* [Exercise]: Repeat word for word the line with "#Starting Mysql In cloud9" and every line after it until the records below run out.

Records from a data collection:

----------------------------------------

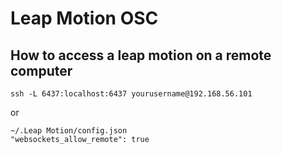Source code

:# Leap Motion OSC

## How to access a leap motion on a remote computer

    ssh -L 6437:localhost:6437 yourusername@192.168.56.101

or

    ~/.Leap Motion/config.json
    "websockets_allow_remote": true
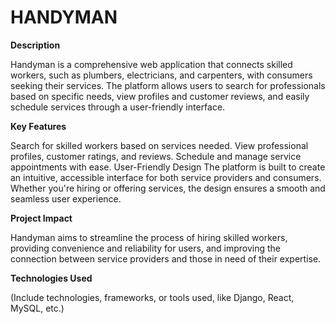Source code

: # HANDYMAN


**Description**


Handyman is a comprehensive web application that connects skilled workers, such as plumbers, electricians, and carpenters, with consumers seeking their services. The platform allows users to search for professionals based on specific needs, view profiles and customer reviews, and easily schedule services through a user-friendly interface.


**Key Features**


Search for skilled workers based on services needed.
View professional profiles, customer ratings, and reviews.
Schedule and manage service appointments with ease.
User-Friendly Design
The platform is built to create an intuitive, accessible interface for both service providers and consumers. Whether you're hiring or offering services, the design ensures a smooth and seamless user experience.

**Project Impact**


Handyman aims to streamline the process of hiring skilled workers, providing convenience and reliability for users, and improving the connection between service providers and those in need of their expertise.


**Technologies Used**


(Include technologies, frameworks, or tools used, like Django, React, MySQL, etc.)
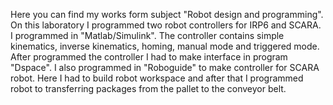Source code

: Here you can find my works form subject "Robot design and programming". On this laboratory I programmed two robot controllers for IRP6 and SCARA.
I programmed in "Matlab/Simulink". The controller contains simple kinematics, inverse kinematics, homing, manual mode and triggered mode.
After programmed the controller I had to make interface in program "Dspace". I also programmed in "Roboguide" to make controller for SCARA robot. 
Here I had to build robot workspace and after that I programmed robot to transferring packages from the pallet to the conveyor belt.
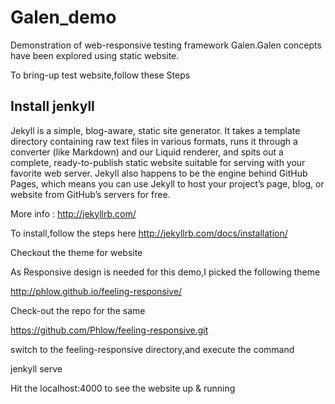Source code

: Galen_demo
==========

Demonstration of web-responsive testing framework Galen.Galen concepts have been explored using static website.

To bring-up test website,follow these Steps

Install jenkyll
----------------

Jekyll is a simple, blog-aware, static site generator. It takes a template directory containing raw text files in various formats, runs it through a converter (like Markdown) and our Liquid renderer, and spits out a complete, ready-to-publish static website suitable for serving with your favorite web server. Jekyll also happens to be the engine behind GitHub Pages, which means you can use Jekyll to host your project’s page, blog, or website from GitHub’s servers for free.

More info : http://jekyllrb.com/

To install,follow the steps here http://jekyllrb.com/docs/installation/

Checkout the theme for website

As Responsive design is needed for this demo,I picked the following theme

http://phlow.github.io/feeling-responsive/

Check-out the repo for the same

https://github.com/Phlow/feeling-responsive.git

switch to the feeling-responsive directory,and execute the command

jenkyll serve

Hit the localhost:4000 to see the website up & running

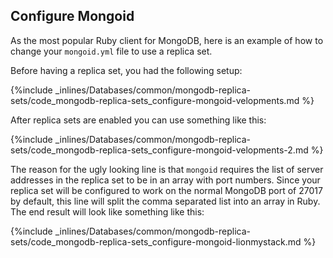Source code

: <!-- post: -->


## Configure Mongoid

As the most popular Ruby client for MongoDB, here is an example of how to change your `mongoid.yml` file to use a replica set.

Before having a replica set, you had the following setup:



{%include _inlines/Databases/common/mongodb-replica-sets/code_mongodb-replica-sets_configure-mongoid-velopments.md %}




After replica sets are enabled you can use something like this:



{%include _inlines/Databases/common/mongodb-replica-sets/code_mongodb-replica-sets_configure-mongoid-velopments-2.md %}




The reason for the ugly looking line is that `mongoid` requires the list of server addresses in the replica set to be in an array with port numbers. Since your replica set will be configured to work on the normal MongoDB port of 27017 by default, this line will split the comma separated list into an array in Ruby. The end result will look like something like this:



{%include _inlines/Databases/common/mongodb-replica-sets/code_mongodb-replica-sets_configure-mongoid-lionmystack.md %}







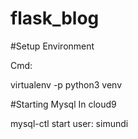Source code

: # flask_blog



#Setup Environment

Cmd:

virtualenv -p python3 venv



#Starting Mysql In cloud9

mysql-ctl start
user: simundi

----------------------------------------

* [Exercise response]:
#Starting Mysql In cloud9

mysql-ctl start
user: simundi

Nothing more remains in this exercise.